#### [Exercise directions]
From the entries below, reproduce exactly the line containing "这种事连想都不用想，就是漫画了。", the line containing "因为三个人都非常喜欢那部漫画，如果是这故事的话大概就不会没送到心里吧。", and every line in between, with nothing added.

[Saved data entries]

++++++++

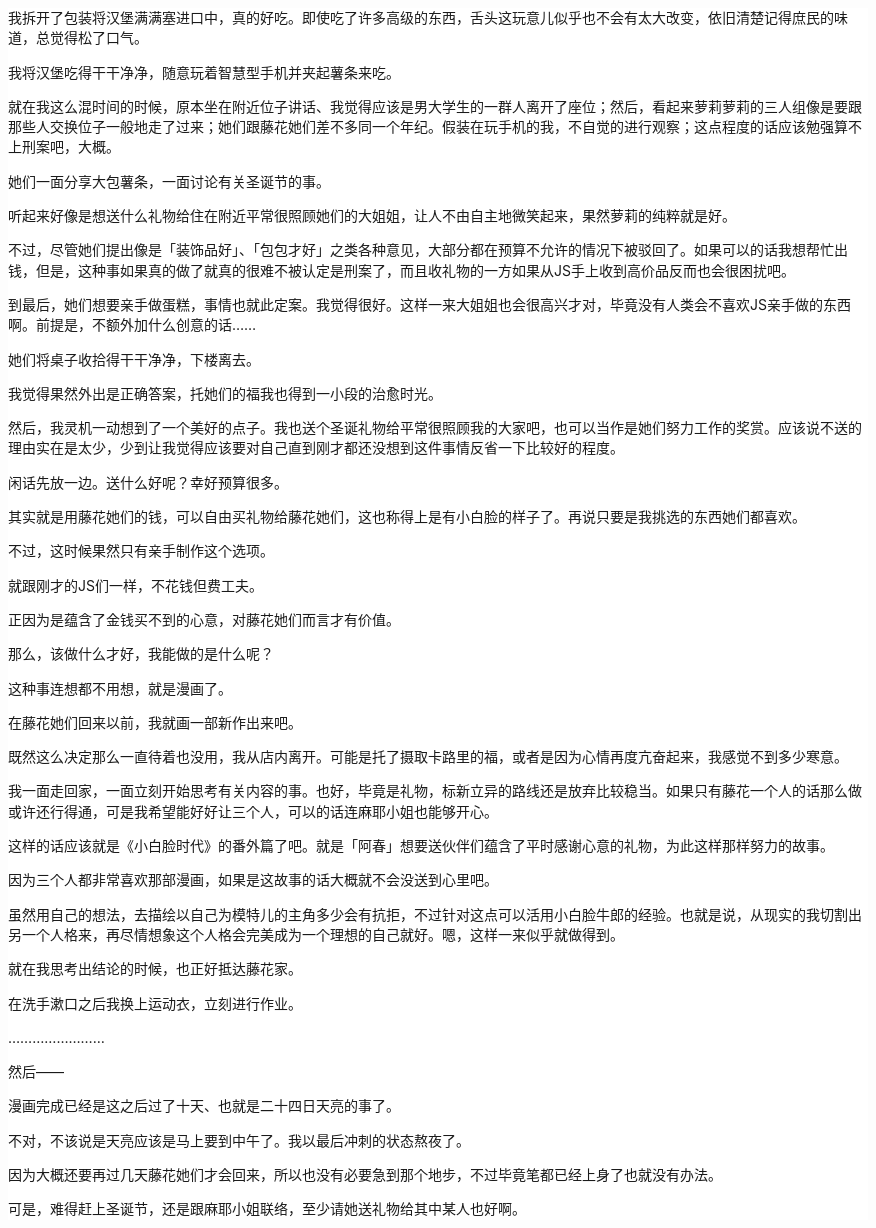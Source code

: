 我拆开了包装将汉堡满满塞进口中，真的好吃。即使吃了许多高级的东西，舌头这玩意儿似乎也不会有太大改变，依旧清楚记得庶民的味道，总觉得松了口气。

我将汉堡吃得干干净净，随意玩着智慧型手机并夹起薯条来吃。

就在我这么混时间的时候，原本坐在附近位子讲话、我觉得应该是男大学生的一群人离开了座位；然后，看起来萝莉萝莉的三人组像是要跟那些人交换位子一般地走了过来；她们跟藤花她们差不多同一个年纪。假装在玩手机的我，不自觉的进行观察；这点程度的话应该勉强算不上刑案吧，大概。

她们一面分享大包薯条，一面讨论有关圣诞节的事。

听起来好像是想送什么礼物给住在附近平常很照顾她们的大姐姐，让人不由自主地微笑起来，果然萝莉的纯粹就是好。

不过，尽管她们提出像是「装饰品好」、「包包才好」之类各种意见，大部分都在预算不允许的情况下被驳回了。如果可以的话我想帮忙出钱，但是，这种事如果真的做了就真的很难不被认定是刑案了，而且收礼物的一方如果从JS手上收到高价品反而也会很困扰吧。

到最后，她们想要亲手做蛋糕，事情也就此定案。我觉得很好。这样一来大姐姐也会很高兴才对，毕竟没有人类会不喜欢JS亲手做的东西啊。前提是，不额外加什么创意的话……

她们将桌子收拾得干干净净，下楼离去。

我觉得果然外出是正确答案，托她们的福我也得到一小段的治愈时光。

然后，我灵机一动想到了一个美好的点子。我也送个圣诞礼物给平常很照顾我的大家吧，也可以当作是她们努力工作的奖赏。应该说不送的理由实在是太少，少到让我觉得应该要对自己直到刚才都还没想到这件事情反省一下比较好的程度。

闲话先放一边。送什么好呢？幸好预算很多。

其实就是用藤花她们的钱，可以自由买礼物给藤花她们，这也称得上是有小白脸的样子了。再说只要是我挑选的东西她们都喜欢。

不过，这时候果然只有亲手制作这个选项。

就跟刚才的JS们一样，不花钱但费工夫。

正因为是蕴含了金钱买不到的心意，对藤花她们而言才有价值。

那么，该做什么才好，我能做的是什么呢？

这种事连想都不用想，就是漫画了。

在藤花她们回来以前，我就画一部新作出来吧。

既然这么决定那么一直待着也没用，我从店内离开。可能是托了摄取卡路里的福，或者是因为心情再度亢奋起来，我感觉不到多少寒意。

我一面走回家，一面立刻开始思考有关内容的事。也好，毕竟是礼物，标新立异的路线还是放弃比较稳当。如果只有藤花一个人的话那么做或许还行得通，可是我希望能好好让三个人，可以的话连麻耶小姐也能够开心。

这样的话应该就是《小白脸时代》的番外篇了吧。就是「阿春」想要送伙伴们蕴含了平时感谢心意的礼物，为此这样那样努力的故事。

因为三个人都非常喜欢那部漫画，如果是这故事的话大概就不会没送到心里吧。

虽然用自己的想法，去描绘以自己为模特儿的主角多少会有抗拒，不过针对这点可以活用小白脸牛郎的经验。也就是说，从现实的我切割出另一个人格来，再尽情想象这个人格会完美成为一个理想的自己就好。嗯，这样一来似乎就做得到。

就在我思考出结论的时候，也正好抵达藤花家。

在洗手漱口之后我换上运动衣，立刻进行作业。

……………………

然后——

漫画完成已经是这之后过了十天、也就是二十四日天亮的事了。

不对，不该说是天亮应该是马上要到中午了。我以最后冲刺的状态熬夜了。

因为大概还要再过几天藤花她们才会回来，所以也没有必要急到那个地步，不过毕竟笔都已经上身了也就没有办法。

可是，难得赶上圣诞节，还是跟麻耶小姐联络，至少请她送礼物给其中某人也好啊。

++++++++

#### [Answer box]
这种事连想都不用想，就是漫画了。

在藤花她们回来以前，我就画一部新作出来吧。

既然这么决定那么一直待着也没用，我从店内离开。可能是托了摄取卡路里的福，或者是因为心情再度亢奋起来，我感觉不到多少寒意。

我一面走回家，一面立刻开始思考有关内容的事。也好，毕竟是礼物，标新立异的路线还是放弃比较稳当。如果只有藤花一个人的话那么做或许还行得通，可是我希望能好好让三个人，可以的话连麻耶小姐也能够开心。

这样的话应该就是《小白脸时代》的番外篇了吧。就是「阿春」想要送伙伴们蕴含了平时感谢心意的礼物，为此这样那样努力的故事。

因为三个人都非常喜欢那部漫画，如果是这故事的话大概就不会没送到心里吧。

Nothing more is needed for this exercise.